●『天上の花』・・・萩原葉子(はぎわら・ようこ)の作品。昭和41年「新潮」(3月号)に掲載された。新潮文学賞と田村俊子賞を受賞。芥川賞の候補にもなった。


“純粋”が美しいかというと、そうとも限らない。

この小説は詩人の三好達治について書かれたものだが、書名の“天上の花”が象徴しているように彼は“純粋”な魂の持ち主として描かれる。しかし、途中で本を踏みつけたい、そんな衝動に駆られるほどその“純粋”が醜かったりするのである。 

若い頃、三好は萩原朔太郎の妹の慶子に恋するが、その“純粋”な気持ちは、経済的な理由という極めて世俗的な理由で拒絶される。しかし、慶子のことを想い続けた三好は、15年後に再度慶子に求婚するのであった。三好は妻子も棄てる覚悟だ。慶子との生活に全てをかけようというのである。評価は分かれようが、自分の気持ちに忠実という意味ではやはり彼は“純粋”といえようか。今回は、夫を病で失って心細い慶子である。三好の言葉でその気になるのである。その頃の三好は詩人として有名になっていて、その知名度というやはり極めて世俗的な理由が背景にある。

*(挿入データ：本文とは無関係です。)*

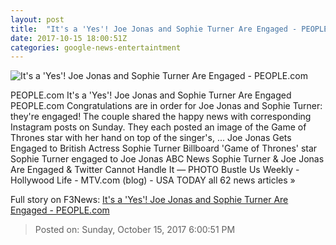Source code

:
 ```yaml
---
layout: post
title:  "It's a 'Yes'! Joe Jonas and Sophie Turner Are Engaged - PEOPLE.com"
date: 2017-10-15 18:00:51Z
categories: google-news-entertaintment
---
```


![It's a 'Yes'! Joe Jonas and Sophie Turner Are Engaged - PEOPLE.com](http://peopledotcom.files.wordpress.com/2017/10/sophie-turner-b.jpg?crop=0px%2C0px%2C2000px%2C1050px&resize=1200%2C630)

PEOPLE.com It's a 'Yes'! Joe Jonas and Sophie Turner Are Engaged PEOPLE.com Congratulations are in order for Joe Jonas and Sophie Turner: they're engaged! The couple shared the happy news with corresponding Instagram posts on Sunday. They each posted an image of the Game of Thrones star with her hand on top of the singer's, ... Joe Jonas Gets Engaged to British Actress Sophie Turner Billboard 'Game of Thrones' star Sophie Turner engaged to Joe Jonas ABC News Sophie Turner & Joe Jonas Are Engaged & Twitter Cannot Handle It — PHOTO Bustle Us Weekly - Hollywood Life - MTV.com (blog) - USA TODAY all 62 news articles »


Full story on F3News: [It's a 'Yes'! Joe Jonas and Sophie Turner Are Engaged - PEOPLE.com](http://www.f3nws.com/n/2e2dVD)

> Posted on: Sunday, October 15, 2017 6:00:51 PM
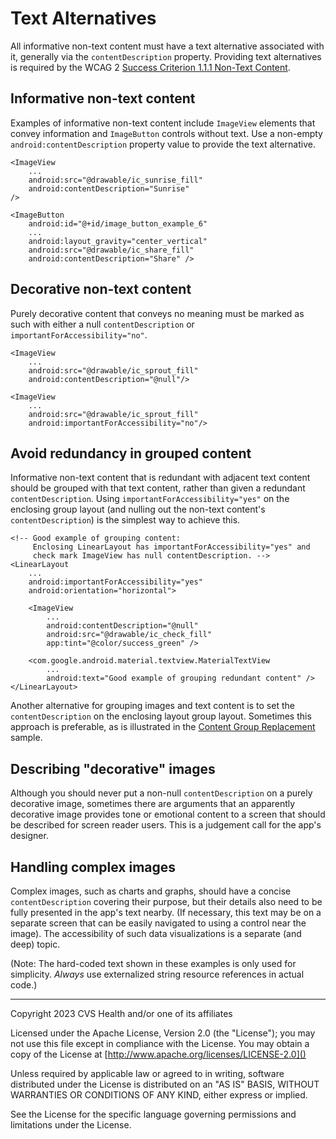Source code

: # Text Alternatives
All informative non-text content must have a text alternative associated with it, generally via the `contentDescription` property. Providing text alternatives is required by the WCAG 2 [Success Criterion 1.1.1 Non-Text Content](https://www.w3.org/TR/WCAG21/#non-text-content). 

## Informative non-text content

Examples of informative non-text content include `ImageView` elements that convey information and `ImageButton` controls without text. Use a non-empty `android:contentDescription` property value to provide the text alternative.

```
<ImageView
    ...
    android:src="@drawable/ic_sunrise_fill"
    android:contentDescription="Sunrise"
/>
```

```
<ImageButton
    android:id="@+id/image_button_example_6"
    ...
    android:layout_gravity="center_vertical"
    android:src="@drawable/ic_share_fill"
    android:contentDescription="Share" />
```

## Decorative non-text content

Purely decorative content that conveys no meaning must be marked as such with either a null `contentDescription` or `importantForAccessibility="no"`. 

```
<ImageView
    ...
    android:src="@drawable/ic_sprout_fill"
    android:contentDescription="@null"/>
```

```
<ImageView
    ...
    android:src="@drawable/ic_sprout_fill"
    android:importantForAccessibility="no"/>
```

## Avoid redundancy in grouped content

Informative non-text content that is redundant with adjacent text content should be grouped with that text content, rather than given a redundant `contentDescription`. Using `importantForAccessibility="yes"` on the enclosing group layout (and nulling out the non-text content's `contentDescription`) is the simplest way to achieve this.


```
<!-- Good example of grouping content: 
     Enclosing LinearLayout has importantForAccessibility="yes" and
     check mark ImageView has null contentDescription. -->
<LinearLayout
    ...
    android:importantForAccessibility="yes"
    android:orientation="horizontal">
    
    <ImageView
        ...
        android:contentDescription="@null"
        android:src="@drawable/ic_check_fill"
        app:tint="@color/success_green" />
                
    <com.google.android.material.textview.MaterialTextView
        ...
        android:text="Good example of grouping redundant content" />
</LinearLayout>
```

Another alternative for grouping images and text content is to set the `contentDescription` on the enclosing layout group layout. Sometimes this approach is preferable, as is illustrated in the [Content Group Replacement](../grouping/ContentGroupReplacement.md) sample.

## Describing "decorative" images

Although you should never put a non-null `contentDescription` on a purely decorative image, sometimes there are arguments that an apparently decorative image provides tone or emotional content to a screen that should be described for screen reader users. This is a judgement call for the app's designer.

## Handling complex images

Complex images, such as charts and graphs, should have a concise `contentDescription` covering their purpose, but their details also need to be fully presented in the app's text nearby. (If necessary, this text may be on a separate screen that can be easily navigated to using a control near the image). The accessibility of such data visualizations is a separate (and deep) topic.

(Note: The hard-coded text shown in these examples is only used for simplicity. _Always_ use externalized string resource references in actual code.)

----

Copyright 2023 CVS Health and/or one of its affiliates
   
Licensed under the Apache License, Version 2.0 (the "License");
you may not use this file except in compliance with the License.
You may obtain a copy of the License at
[http://www.apache.org/licenses/LICENSE-2.0]()
       
Unless required by applicable law or agreed to in writing, software
distributed under the License is distributed on an "AS IS" BASIS,
WITHOUT WARRANTIES OR CONDITIONS OF ANY KIND, either express or implied.
   
See the License for the specific language governing permissions and
limitations under the License.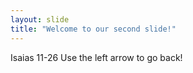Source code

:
 ```yaml
---
layout: slide
title: "Welcome to our second slide!"
---
```

Isaias 11-26
Use the left arrow to go back!
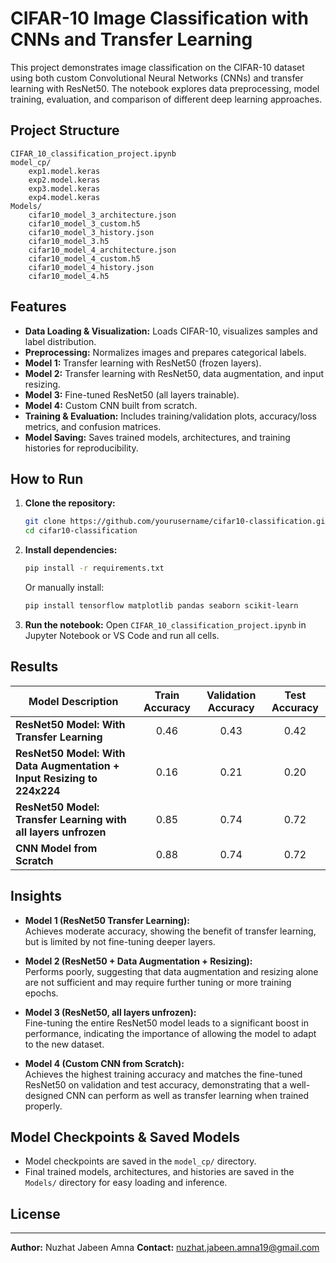 # CIFAR-10 Image Classification with CNNs and Transfer Learning

This project demonstrates image classification on the CIFAR-10 dataset using both custom Convolutional Neural Networks (CNNs) and transfer learning with ResNet50. The notebook explores data preprocessing, model training, evaluation, and comparison of different deep learning approaches.

## Project Structure

```
CIFAR_10_classification_project.ipynb
model_cp/
    exp1.model.keras
    exp2.model.keras
    exp3.model.keras
    exp4.model.keras
Models/
    cifar10_model_3_architecture.json
    cifar10_model_3_custom.h5
    cifar10_model_3_history.json
    cifar10_model_3.h5
    cifar10_model_4_architecture.json
    cifar10_model_4_custom.h5
    cifar10_model_4_history.json
    cifar10_model_4.h5
```

## Features

- **Data Loading & Visualization:** Loads CIFAR-10, visualizes samples and label distribution.
- **Preprocessing:** Normalizes images and prepares categorical labels.
- **Model 1:** Transfer learning with ResNet50 (frozen layers).
- **Model 2:** Transfer learning with ResNet50, data augmentation, and input resizing.
- **Model 3:** Fine-tuned ResNet50 (all layers trainable).
- **Model 4:** Custom CNN built from scratch.
- **Training & Evaluation:** Includes training/validation plots, accuracy/loss metrics, and confusion matrices.
- **Model Saving:** Saves trained models, architectures, and training histories for reproducibility.

## How to Run

1. **Clone the repository:**
    ```sh
    git clone https://github.com/yourusername/cifar10-classification.git
    cd cifar10-classification
    ```

2. **Install dependencies:**
    ```sh
    pip install -r requirements.txt
    ```
    Or manually install:
    ```sh
    pip install tensorflow matplotlib pandas seaborn scikit-learn
    ```

3. **Run the notebook:**
    Open `CIFAR_10_classification_project.ipynb` in Jupyter Notebook or VS Code and run all cells.

## Results

| Model Description                                                        | Train Accuracy | Validation Accuracy | Test Accuracy |
|--------------------------------------------------------------------------|:--------------:|:------------------:|:-------------:|
| **ResNet50 Model: With Transfer Learning**                               |     0.46       |        0.43        |     0.42      |
| **ResNet50 Model: With Data Augmentation + Input Resizing to 224x224**   |     0.16       |        0.21        |     0.20      |
| **ResNet50 Model: Transfer Learning with all layers unfrozen**           |     0.85       |        0.74        |     0.72      |
| **CNN Model from Scratch**                                               |     0.88       |        0.74        |     0.72      |

## Insights

- **Model 1 (ResNet50 Transfer Learning):**  
  Achieves moderate accuracy, showing the benefit of transfer learning, but is limited by not fine-tuning deeper layers.

- **Model 2 (ResNet50 + Data Augmentation + Resizing):**  
  Performs poorly, suggesting that data augmentation and resizing alone are not sufficient and may require further tuning or more training epochs.

- **Model 3 (ResNet50, all layers unfrozen):**  
  Fine-tuning the entire ResNet50 model leads to a significant boost in performance, indicating the importance of allowing the model to adapt to the new dataset.

- **Model 4 (Custom CNN from Scratch):**  
  Achieves the highest training accuracy and matches the fine-tuned ResNet50 on validation and test accuracy, demonstrating that a well-designed CNN can perform as well as transfer learning when trained properly.

## Model Checkpoints & Saved Models

- Model checkpoints are saved in the `model_cp/` directory.
- Final trained models, architectures, and histories are saved in the `Models/` directory for easy loading and inference.

## License



---

**Author:** Nuzhat Jabeen Amna
**Contact:** nuzhat.jabeen.amna19@gmail.com

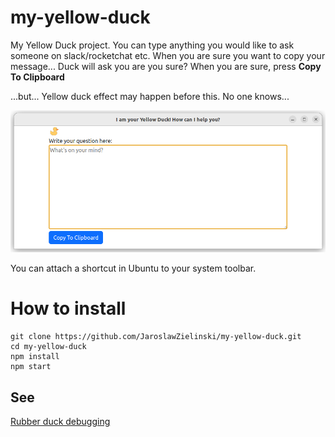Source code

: # my-yellow-duck

My Yellow Duck project. You can type anything you would like to ask someone on
slack/rocketchat etc.
When you are sure you want to copy your message... Duck will ask you are you sure?
When you are sure, press **Copy To Clipboard** 

...but... Yellow duck effect may happen before this. No one knows...

![](docs/yellowduck.png)

You can attach a shortcut in Ubuntu to your system toolbar.

# How to install
```shell
git clone https://github.com/JaroslawZielinski/my-yellow-duck.git
cd my-yellow-duck
npm install
npm start
```

## See
[Rubber duck debugging](https://en.wikipedia.org/wiki/Rubber_duck_debugging)
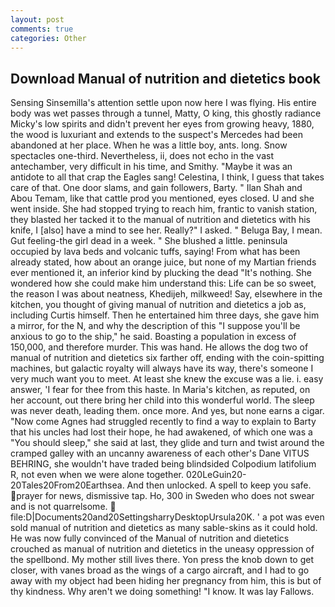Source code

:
 ```yaml
---
layout: post
comments: true
categories: Other
---
```


## Download Manual of nutrition and dietetics book

Sensing Sinsemilla's attention settle upon now here I was flying. His entire body was wet passes through a tunnel, Matty, O king, this ghostly radiance Micky's low spirits and didn't prevent her eyes from growing heavy, 1880, the wood is luxuriant and extends to the suspect's Mercedes had been abandoned at her place. When he was a little boy, ants. long. Snow spectacles one-third. Nevertheless, ii, does not echo in the vast antechamber, very difficult in his time, and Smithy. "Maybe it was an antidote to all that crap the Eagles sang! Celestina, I think, I guess that takes care of that. One door slams, and gain followers, Barty. " Ilan Shah and Abou Temam, like that cattle prod you mentioned, eyes closed. U and she went inside. She had stopped trying to reach him, frantic to vanish station, they blasted her tacked it to the manual of nutrition and dietetics with his knife, I [also] have a mind to see her. Really?" I asked. " Beluga Bay, I mean. Gut feeling-the girl dead in a week. " She blushed a little. peninsula occupied by lava beds and volcanic tuffs, saying! From what has been already stated, how about an orange juice, but none of my Martian friends ever mentioned it, an inferior kind by plucking the dead "It's nothing. She wondered how she could make him understand this: Life can be so sweet, the reason I was about neatness, Khedijeh, milkweed! Say, elsewhere in the kitchen, you thought of giving manual of nutrition and dietetics a job as, including Curtis himself. Then he entertained him three days, she gave him a mirror, for the N, and why the description of this "I suppose you'll be anxious to go to the ship," he said. Boasting a population in excess of 150,000, and therefore murder. This was hand. He allows the dog two of manual of nutrition and dietetics six farther off, ending with the coin-spitting machines, but galactic royalty will always have its way, there's someone I very much want you to meet. At least she knew the excuse was a lie. i. easy answer, 'I fear for thee from this haste. In Maria's kitchen, as reputed, on her account, out there bring her child into this wonderful world. The sleep was never death, leading them. once more. And yes, but none earns a cigar. "Now come Agnes had struggled recently to find a way to explain to Barty that his uncles had lost their hope, he had awakened, of which one was a "You should sleep," she said at last, they glide and turn and twist around the cramped galley with an uncanny awareness of each other's Dane VITUS BEHRING, she wouldn't have traded being blindsided Colpodium latifolium R, not even when we were alone together. 020LeGuin20-20Tales20From20Earthsea. And then unlocked. A spell to keep you safe. prayer for news, dismissive tap. Ho, 300 in Sweden who does not swear and is not quarrelsome.  file:D|Documents20and20SettingsharryDesktopUrsula20K. ' a pot was even sold manual of nutrition and dietetics as many sable-skins as it could hold. He was now fully convinced of the Manual of nutrition and dietetics crouched as manual of nutrition and dietetics in the uneasy oppression of the spellbond. My mother still lives there. Yon press the knob down to get closer, with vanes broad as the wings of a cargo aircraft, and I had to go away with my object had been hiding her pregnancy from him, this is but of thy kindness. Why aren't we doing something! "I know. It was lay Fallows.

そして、二人の生活が始まるわけだが、こんな“天上”と“地上”の両極端のような二人が上手くいくはずもない。三好の“純粋”は目に見えるものは軽視した。慶子を気持ちの上では熱く迎えても、迎えた家は埃だらけ。最初から彼女を幻滅させる。三好は亡夫のように粋なところもなければ、優しくもない。

慶子の幻滅はその行動に表れ、三好の“純粋”は更に傷つく。そして、いよいよ“純粋”の反撃が始まるのだ。あんなにも憧れていたはずの慶子に、三好は激しく暴力を加えるようになるのであった。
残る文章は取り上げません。